Friday, July 02, 2004
Don't forget the reason for the season
The Fourth of July
is my favorite holiday. Smack dab in the middle of summer, you play, grill, and then watch colorful explosions. Pretty cool.
It's also a time to celebrate The Declaration of Independence
, this country's most radical
We hold these truths to be self-evident, that all men are created equal, that they are endowed by their Creator with certain unalienable Rights, that among these are Life, Liberty and the pursuit of Happiness --That to secure these rights, Governments are instituted among Men, deriving their just powers from the consent of the governed, --That whenever any Form of Government becomes destructive of these ends, it is the Right of the People to alter or to abolish it, and to institute new Government, laying its foundation on such principles and organizing its powers in such form, as to them shall seem most likely to effect their Safety and Happiness.... But when a long train of abuses and usurpations, pursuing invariably the same Object evinces a design to reduce them under absolute Despotism, it is their right, it is their duty, to throw off such Government, and to provide new Guards for their future security.

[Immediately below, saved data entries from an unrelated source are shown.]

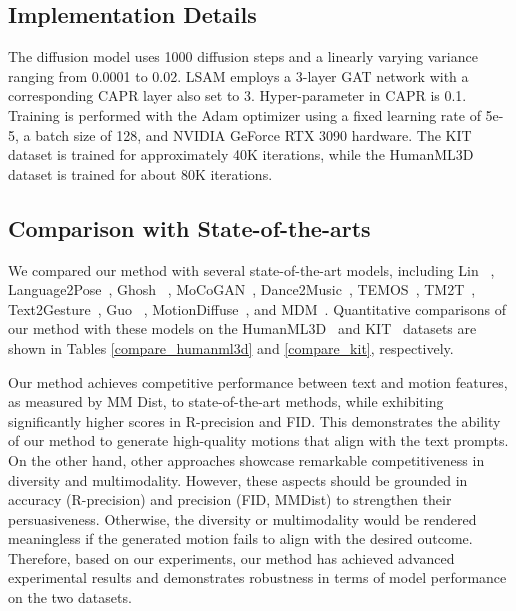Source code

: \documentclass[10pt,twocolumn,letterpaper]{article}
\begin{document}
\subsection{Implementation Details}
\label{sec:Implementation Details}

The diffusion model uses 1000 diffusion steps and a linearly varying variance  ranging from 0.0001 to 0.02. LSAM employs a 3-layer GAT network with a corresponding CAPR layer also set to 3. Hyper-parameter  in CAPR is 0.1. Training is performed with the Adam optimizer using a fixed learning rate of 5e-5, a batch size of 128, and NVIDIA GeForce RTX 3090 hardware. The KIT dataset is trained for approximately 40K iterations, while the HumanML3D dataset is trained for about 80K iterations.






\subsection{Comparison with State-of-the-arts}
\label{sec:Comparison with State-of-the-arts}

We compared our method with several state-of-the-art models, including Lin \etal~\cite{lin:vigil18}, Language2Pose~\cite{ahuja2019language2pose}, Ghosh \etal~\cite{ghosh2021synthesis}, MoCoGAN~\cite{tulyakov2018mocogan}, Dance2Music~\cite{lee2019dancing}, TEMOS~\cite{petrovich2022temos}, TM2T~\cite{guo2022tm2t}, Text2Gesture~\cite{bhattacharya2021text2gestures}, Guo \etal~\cite{guo2022generating}, MotionDiffuse~\cite{zhang2022motiondiffuse}, and MDM~\cite{tevet2022human}. Quantitative comparisons of our method with these models on the HumanML3D~\cite{guo2022generating} and KIT~\cite{plappert2016kit} datasets are shown in Tables \ref{compare_humanml3d} and \ref{compare_kit}, respectively. 



Our method achieves competitive performance between text and motion features, as measured by MM Dist, to state-of-the-art methods, while exhibiting significantly higher scores in R-precision and FID. This demonstrates the ability of our method to generate high-quality motions that align with the text prompts. On the other hand, other approaches showcase remarkable competitiveness in diversity and multimodality. However, these aspects should be grounded in accuracy (R-precision) and precision (FID, MMDist) to strengthen their persuasiveness. Otherwise, the diversity or multimodality would be rendered meaningless if the generated motion fails to align with the desired outcome. Therefore, based on our experiments, our method has achieved advanced experimental results and demonstrates robustness in terms of model performance on the two datasets. 
\end{document}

Seriously, read Neil Jumonville's essay
which describes how on Independence Day we mistakenly revere the Constitution and its conservative authors, instead of reflecting on our country's more revolutionary ideals, seen in the works of Thomas Jefferson and Tom Paine.
Why don't you do something revolutionary this year?
Update: Uh, apparently Time
hasn't overlooked the Jeffersonian spirit. That's good. But you should still read the essay above, if for no other reason than great sentences like these:
"Our reverence for our constitutional scriptures reveals a national ancestor worship that is practically Oriental in its intensity."
Everyone remembers the "These are the times that try men's souls" quote by Paine, but few remember what comes after:
"'Tis surprising to see how rapidly a panic will sometimes run through a country....Yet panics, in some cases, have their uses; they produce as much good as hurt. Their duration is always short; the mind soon grows through them, and acquires a firmer habit than before. But their peculiar advantage is, that they are the touchstones of sincerity and hypocrisy, and bring things and men to light, which might otherwise have lain forever undiscovered (emphasis mine)....They sift out the hidden thoughts of man, and hold them up in public to the world."
Thomas Paine is not just a philosopher for the Revolutionary Era, but for the post 911 world as well.
Very interesting, perhaps I will do something revolutionary... or perhaps I'll drink myself into oblivion. Either or.
Thanks for stopping by my blog, I appreciate your comment. I hope you'll visit again soon, as I will yours.